* TASK STATEMENT:
Search the records for the string "before", then copy each line where it appears.

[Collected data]
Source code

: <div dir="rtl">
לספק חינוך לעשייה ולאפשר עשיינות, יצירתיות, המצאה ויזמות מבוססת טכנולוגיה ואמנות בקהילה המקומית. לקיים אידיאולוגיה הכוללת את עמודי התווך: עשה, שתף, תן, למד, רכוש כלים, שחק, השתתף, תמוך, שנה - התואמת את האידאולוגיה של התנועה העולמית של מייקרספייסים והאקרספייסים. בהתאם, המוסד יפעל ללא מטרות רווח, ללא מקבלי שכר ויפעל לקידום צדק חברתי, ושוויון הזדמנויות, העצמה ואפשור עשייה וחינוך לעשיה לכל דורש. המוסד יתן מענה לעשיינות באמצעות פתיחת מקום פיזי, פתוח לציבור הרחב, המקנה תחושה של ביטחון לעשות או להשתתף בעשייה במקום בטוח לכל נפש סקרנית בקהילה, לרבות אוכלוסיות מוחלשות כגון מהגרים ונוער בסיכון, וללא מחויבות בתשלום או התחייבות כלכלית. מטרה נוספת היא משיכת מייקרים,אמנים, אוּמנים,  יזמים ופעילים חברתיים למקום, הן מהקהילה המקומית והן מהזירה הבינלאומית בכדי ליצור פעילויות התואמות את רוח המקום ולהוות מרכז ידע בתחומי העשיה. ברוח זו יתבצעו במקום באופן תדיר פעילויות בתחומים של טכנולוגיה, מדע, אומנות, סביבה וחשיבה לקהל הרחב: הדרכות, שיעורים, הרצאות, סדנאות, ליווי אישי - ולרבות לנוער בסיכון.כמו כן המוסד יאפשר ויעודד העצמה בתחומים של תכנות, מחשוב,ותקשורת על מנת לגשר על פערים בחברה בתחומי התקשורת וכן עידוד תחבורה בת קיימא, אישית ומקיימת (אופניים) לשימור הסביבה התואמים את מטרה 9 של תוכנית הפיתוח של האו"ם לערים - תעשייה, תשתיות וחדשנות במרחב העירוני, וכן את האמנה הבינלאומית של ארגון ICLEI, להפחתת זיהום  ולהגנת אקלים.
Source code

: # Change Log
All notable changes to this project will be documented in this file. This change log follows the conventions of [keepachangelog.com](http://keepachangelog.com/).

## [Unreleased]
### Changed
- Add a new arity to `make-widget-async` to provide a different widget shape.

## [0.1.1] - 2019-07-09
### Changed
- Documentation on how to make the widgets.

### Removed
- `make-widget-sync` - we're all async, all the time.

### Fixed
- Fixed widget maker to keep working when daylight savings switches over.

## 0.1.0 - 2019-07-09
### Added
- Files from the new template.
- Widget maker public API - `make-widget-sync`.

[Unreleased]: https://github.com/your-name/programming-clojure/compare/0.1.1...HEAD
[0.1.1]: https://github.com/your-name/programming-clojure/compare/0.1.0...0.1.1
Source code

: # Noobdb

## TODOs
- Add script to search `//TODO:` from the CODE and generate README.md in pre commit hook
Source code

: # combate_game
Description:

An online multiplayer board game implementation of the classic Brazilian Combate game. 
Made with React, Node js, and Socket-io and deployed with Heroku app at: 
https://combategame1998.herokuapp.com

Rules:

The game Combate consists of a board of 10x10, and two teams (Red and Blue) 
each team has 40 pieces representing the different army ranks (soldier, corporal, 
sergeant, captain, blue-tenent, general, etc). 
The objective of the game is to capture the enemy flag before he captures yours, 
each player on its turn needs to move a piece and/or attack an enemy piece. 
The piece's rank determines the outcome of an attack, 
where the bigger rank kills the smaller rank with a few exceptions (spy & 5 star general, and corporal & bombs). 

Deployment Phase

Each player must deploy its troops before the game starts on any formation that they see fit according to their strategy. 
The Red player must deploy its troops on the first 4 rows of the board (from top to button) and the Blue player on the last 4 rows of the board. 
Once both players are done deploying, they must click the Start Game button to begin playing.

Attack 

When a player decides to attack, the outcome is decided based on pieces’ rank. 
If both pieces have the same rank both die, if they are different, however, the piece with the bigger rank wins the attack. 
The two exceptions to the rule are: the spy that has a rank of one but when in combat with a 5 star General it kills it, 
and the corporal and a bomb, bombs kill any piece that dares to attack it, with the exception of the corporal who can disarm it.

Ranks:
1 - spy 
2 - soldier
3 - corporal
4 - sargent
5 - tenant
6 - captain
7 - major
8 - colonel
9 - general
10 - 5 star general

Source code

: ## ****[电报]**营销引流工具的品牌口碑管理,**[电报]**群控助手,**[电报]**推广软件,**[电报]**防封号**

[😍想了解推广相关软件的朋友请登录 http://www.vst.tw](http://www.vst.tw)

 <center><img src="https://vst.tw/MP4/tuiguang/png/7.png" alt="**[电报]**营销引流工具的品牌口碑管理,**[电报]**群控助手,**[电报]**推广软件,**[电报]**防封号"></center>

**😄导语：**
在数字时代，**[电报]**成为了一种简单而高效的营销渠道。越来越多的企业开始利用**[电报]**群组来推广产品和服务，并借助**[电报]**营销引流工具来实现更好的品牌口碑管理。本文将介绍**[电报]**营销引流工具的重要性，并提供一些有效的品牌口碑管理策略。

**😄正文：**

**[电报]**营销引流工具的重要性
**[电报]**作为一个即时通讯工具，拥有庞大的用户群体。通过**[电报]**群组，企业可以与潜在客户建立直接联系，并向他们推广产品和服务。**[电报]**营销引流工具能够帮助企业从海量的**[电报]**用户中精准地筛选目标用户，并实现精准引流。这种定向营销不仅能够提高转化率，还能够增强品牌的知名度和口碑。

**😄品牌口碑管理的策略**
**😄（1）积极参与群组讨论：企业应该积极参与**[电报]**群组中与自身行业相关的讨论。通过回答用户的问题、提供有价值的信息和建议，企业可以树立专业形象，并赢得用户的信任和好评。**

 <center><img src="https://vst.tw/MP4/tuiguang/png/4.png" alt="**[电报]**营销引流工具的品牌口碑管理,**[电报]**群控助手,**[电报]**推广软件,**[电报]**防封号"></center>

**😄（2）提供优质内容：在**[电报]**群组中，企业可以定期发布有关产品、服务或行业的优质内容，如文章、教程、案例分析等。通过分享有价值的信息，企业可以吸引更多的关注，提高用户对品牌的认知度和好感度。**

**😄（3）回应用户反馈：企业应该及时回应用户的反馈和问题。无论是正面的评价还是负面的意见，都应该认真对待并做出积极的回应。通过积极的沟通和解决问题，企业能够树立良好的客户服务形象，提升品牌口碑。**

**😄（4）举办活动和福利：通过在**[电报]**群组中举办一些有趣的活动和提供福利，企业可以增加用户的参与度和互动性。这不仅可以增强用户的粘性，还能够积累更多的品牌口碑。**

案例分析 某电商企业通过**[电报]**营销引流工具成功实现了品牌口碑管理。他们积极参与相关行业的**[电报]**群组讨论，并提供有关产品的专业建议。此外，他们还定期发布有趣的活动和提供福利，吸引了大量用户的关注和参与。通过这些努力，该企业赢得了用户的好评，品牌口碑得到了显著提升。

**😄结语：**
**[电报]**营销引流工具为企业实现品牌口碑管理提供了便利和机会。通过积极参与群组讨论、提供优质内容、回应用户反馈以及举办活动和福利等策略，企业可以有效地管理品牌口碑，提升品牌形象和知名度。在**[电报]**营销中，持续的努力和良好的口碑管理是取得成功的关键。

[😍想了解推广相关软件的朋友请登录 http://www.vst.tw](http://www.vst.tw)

* TASK ANSWER:
The objective of the game is to capture the enemy flag before he captures yours, 
Each player must deploy its troops before the game starts on any formation that they see fit according to their strategy. 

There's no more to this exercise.